Siyasetin yapmadığını AYM yaptı!
İktidar partisi, Haşim Kılıç’ın ikazına rağmen, uzlaşma yerine çoğunluğa dayalı olarak hazırladığı Anayasa değişiklik metnini TBMM’den geçirmeyi uygun gördü. Doğal olarak muhalefetteki partiler de buna karşı çıktılar. 111 muhalif milletvekili, değişikliği Anayasa Mahkemesine götürdü. Anayasa Mahkemesi adeta iktidar partisinin aramadığı siyasi uzlaşmayı verdiği kararla kendisine göre sağlamış oldu. Yüce Mahkeme’nin, “ne şiş yansın ne kebap” türünden verdiği kararla Anayasa’da değişiklik öngören metin ne kabul edilmiş ne de reddedilmiş oldu. Siyasilerin yapamadığını bir anlamda Anayasa Mahkemesi yaptı. Böylece Anayasa Mahkemesi “Ana Muhalefet Mahkemesi” olarak suçlanmaktan bir anlamda kurtulmuş oldu. Anayasa Mahkemesi’nin tarafsızlık kaygısının böyle bir kararı ürettiği söylenebilir.
Şekil ya da esas!
Değiştirilemez, değiştirilmesi dahi teklif edilemez maddelere yönelik bir düzenleme kuşkusuz hem şekil hem de esas yönünden Anayasaya aykırıdır. Ancak gerçekten yapılan düzenlemenin değiştirilemez maddelere aykırı olması halinde bu doğru görülebilir. Açıklamalardan anlaşıldığına göre, Anayasa Mahkemesi HSYK ve Anayasa Mahkemesi’nin yapısıyla ilgili düzenlemeyi Anayasanın değiştirilemez hükümlerinden “hukuk devleti” ilkesine aykırı görmüş. Bu nedenle şekilden girmiş ve esası irdelemiş. Anayasa Mahkemesi’ne göre “Hukuk devleti” ilkesini ihlal eden şey, Anayasa Mahkemesi’ne seçilecek üyelerin tek bir siyasal gücün takdirine bırakılması değildir. Seçilecek kişilerden bazılarının hukukçu olmamalarıdır.
Diğer yandan Anayasa Mahkemesi bir maddenin fıkrasını iptal ediyor ancak kendisini geçerli sayıyor. Açıkçası Anayasa Mahkemesi hukuk devletine aykırıymış gibi ya da iptal ediyormuş gibi yaparak, Anayasa’da değişiklik öngören maddelerin tümünü onaylamış bulunmaktadır. Anayasa değişikliği bu haliyle referanduma gidecek ve son sözü de halk söylemiş olacak.

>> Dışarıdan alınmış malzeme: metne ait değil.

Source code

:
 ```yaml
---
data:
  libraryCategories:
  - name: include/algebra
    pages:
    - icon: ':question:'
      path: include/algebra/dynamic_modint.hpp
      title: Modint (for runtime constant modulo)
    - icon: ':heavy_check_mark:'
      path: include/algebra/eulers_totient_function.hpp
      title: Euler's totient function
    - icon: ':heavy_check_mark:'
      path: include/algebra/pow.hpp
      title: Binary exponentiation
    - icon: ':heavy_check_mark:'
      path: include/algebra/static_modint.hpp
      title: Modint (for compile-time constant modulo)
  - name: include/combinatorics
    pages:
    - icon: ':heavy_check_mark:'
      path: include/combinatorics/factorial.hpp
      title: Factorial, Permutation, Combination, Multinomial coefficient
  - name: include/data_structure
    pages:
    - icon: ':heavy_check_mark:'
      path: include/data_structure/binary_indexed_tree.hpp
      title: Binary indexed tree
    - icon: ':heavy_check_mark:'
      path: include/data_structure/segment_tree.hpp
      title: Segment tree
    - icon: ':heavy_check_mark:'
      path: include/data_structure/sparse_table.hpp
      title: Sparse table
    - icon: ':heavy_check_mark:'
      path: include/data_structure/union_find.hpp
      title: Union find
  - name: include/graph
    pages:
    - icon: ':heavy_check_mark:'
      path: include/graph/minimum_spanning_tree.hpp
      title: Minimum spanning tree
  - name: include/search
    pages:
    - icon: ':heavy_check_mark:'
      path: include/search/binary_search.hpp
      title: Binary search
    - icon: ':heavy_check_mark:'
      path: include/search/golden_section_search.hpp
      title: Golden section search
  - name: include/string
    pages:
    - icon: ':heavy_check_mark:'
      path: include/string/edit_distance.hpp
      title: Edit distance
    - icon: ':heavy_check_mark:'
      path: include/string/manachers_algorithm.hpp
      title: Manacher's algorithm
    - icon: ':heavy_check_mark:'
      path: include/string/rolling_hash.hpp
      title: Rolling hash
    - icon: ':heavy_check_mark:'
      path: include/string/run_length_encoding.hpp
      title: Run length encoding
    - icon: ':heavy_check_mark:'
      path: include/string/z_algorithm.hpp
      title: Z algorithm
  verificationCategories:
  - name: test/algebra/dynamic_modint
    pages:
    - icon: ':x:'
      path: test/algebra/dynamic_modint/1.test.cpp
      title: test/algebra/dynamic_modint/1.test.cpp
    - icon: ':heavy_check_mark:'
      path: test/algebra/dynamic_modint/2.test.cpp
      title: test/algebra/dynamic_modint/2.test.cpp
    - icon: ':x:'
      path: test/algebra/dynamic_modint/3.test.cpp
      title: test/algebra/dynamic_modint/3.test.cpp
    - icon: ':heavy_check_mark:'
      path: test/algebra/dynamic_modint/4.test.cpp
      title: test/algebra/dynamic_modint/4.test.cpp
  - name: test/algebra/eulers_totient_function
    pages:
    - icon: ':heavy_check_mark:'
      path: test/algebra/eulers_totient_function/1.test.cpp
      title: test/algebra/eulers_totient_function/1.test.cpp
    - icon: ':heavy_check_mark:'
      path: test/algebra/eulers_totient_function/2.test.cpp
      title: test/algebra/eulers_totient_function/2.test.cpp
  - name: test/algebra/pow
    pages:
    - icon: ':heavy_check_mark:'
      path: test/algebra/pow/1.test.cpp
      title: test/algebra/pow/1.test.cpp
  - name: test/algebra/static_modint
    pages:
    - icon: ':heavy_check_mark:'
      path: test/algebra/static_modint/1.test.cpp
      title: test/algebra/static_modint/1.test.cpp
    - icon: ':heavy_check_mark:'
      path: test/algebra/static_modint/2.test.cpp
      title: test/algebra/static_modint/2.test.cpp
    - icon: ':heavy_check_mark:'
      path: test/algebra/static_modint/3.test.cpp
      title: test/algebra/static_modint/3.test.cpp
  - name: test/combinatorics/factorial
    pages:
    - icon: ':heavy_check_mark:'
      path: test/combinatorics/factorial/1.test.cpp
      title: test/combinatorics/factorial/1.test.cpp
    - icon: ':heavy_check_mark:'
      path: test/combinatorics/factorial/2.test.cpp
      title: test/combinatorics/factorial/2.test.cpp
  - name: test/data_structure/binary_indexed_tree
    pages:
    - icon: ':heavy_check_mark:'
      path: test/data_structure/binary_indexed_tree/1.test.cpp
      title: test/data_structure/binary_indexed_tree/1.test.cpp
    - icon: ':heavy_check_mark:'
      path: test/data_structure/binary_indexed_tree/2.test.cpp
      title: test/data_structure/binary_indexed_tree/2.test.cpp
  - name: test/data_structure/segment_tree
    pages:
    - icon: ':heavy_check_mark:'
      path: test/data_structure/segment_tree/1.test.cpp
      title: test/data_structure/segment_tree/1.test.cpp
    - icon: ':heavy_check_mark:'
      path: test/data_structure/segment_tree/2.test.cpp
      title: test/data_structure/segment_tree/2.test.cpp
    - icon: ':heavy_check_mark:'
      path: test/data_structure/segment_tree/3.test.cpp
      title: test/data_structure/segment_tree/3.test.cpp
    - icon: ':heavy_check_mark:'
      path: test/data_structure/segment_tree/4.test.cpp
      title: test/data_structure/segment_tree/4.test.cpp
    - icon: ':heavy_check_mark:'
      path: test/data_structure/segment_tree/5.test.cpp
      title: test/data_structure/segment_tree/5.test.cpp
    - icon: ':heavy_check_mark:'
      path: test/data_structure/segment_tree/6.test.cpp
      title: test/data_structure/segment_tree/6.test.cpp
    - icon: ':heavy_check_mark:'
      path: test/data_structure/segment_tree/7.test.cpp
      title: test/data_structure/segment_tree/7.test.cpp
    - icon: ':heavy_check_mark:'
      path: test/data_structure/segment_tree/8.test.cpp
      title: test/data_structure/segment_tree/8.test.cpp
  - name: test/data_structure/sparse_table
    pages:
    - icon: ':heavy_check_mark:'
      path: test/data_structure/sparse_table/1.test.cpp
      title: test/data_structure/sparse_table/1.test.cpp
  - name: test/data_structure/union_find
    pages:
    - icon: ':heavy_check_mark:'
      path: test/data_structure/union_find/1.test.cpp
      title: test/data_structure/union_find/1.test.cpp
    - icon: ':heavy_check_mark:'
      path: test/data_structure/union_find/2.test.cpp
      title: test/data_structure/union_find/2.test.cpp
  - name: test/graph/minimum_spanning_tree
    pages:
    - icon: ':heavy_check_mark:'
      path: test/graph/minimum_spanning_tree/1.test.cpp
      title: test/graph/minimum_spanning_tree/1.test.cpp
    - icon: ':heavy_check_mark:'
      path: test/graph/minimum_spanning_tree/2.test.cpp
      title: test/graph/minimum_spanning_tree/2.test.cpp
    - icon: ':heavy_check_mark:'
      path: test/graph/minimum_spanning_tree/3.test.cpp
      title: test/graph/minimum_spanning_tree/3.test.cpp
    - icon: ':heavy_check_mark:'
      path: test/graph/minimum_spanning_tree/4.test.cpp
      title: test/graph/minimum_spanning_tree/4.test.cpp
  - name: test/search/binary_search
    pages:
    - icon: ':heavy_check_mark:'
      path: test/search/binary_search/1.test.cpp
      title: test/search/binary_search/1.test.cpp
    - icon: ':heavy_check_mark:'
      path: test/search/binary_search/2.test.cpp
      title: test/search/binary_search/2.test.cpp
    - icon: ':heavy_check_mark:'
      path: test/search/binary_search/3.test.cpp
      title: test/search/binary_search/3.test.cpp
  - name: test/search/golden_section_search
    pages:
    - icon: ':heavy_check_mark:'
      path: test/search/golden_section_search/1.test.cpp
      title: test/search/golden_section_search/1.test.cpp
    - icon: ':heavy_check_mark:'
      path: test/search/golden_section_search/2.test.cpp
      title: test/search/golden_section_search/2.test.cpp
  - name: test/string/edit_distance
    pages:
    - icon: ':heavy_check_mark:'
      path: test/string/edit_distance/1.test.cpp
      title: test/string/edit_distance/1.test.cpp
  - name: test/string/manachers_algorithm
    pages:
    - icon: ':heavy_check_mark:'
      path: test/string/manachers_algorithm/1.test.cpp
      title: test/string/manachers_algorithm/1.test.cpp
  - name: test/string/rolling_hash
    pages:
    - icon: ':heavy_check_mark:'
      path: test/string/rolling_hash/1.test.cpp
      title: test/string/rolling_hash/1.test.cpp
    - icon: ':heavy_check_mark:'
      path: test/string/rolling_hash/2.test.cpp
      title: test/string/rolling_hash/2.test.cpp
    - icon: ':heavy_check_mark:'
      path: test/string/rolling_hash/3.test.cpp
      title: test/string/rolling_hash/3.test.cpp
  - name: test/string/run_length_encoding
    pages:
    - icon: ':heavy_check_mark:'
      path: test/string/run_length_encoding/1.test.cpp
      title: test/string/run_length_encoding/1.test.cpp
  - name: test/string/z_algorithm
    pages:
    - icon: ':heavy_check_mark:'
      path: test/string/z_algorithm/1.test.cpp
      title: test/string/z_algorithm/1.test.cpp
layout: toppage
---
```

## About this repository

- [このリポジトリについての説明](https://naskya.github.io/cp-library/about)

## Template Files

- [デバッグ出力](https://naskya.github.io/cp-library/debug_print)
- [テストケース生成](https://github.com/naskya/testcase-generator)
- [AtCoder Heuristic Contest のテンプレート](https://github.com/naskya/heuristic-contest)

Ancak ortaya garip bir durum çıkmıştır. AYM’nin verdiği karara ve yorumlama biçimine bakılırsa bizzat kendisi anayasal bir sorun haline getirmiş olmaktadır. Çünkü Anayasa Mahkemesi, kendisine verilen yetkileri aşma hakkını kendinde görmektedir. Hukuk devletini yalnızca bir yöntem sorunu olarak ele almaktadır. Anayasa Mahkemesi’nin bakış açısıyla her şeyi Anayasanın değiştirilemez hükümleriyle ilişkilendirmek mümkündür. Şurası unutulmamalıdır ki hukuk siyasallaşırsa, her şey tartışılır hale gelir. Türkiye’de yaşanan da budur.